Task prompt - Only the lines with the string "exam" are needed; return each of them from the entries below.
☆ ☆ ☆
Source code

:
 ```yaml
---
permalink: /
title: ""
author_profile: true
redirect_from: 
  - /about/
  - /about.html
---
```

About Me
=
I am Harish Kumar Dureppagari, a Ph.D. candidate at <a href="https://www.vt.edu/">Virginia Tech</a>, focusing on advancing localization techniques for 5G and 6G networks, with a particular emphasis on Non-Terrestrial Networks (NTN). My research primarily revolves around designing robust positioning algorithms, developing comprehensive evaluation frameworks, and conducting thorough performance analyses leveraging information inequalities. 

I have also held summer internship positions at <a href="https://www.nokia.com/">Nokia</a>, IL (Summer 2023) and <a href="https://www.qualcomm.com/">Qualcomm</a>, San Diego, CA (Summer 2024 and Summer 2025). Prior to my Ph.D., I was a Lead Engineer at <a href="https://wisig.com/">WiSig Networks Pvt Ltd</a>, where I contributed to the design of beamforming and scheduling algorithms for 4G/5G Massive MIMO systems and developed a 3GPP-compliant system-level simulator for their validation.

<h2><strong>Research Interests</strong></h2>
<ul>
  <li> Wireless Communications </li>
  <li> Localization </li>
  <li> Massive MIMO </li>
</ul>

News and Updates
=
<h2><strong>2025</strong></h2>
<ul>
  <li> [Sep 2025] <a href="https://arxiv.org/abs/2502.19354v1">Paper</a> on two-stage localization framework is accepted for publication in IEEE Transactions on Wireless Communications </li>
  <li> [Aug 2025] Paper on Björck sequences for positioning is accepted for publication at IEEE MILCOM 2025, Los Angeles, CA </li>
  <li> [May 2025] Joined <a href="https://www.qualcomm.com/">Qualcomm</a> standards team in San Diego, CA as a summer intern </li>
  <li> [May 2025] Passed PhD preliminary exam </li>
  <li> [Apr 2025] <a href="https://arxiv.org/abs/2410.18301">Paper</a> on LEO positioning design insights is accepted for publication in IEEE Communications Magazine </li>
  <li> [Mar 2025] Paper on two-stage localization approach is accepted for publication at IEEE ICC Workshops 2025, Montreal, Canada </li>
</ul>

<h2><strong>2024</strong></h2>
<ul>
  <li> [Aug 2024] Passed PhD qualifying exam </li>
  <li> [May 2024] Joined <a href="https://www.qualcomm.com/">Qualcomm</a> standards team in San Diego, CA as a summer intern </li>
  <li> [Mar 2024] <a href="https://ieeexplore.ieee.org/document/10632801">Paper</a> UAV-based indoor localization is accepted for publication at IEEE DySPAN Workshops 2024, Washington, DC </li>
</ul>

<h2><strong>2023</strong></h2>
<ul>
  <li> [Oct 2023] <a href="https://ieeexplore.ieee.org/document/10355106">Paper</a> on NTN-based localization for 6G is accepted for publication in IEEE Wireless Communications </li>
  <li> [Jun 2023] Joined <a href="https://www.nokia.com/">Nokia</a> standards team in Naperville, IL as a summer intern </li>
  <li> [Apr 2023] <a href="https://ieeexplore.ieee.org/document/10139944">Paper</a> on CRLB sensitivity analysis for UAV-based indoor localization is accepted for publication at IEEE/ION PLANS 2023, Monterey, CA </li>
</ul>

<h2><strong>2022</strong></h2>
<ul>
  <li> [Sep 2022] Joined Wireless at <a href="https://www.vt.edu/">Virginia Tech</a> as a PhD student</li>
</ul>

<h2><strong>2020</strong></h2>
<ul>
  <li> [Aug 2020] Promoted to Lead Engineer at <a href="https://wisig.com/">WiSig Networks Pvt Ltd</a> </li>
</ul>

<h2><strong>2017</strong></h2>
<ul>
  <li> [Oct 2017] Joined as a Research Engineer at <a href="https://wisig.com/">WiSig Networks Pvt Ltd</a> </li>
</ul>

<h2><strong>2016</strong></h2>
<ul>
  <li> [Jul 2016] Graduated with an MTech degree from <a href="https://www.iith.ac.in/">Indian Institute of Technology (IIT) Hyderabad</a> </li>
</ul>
☆ ☆ ☆
Result of this exercise -
  <li> [May 2025] Passed PhD preliminary exam </li>
  <li> [Aug 2024] Passed PhD qualifying exam </li>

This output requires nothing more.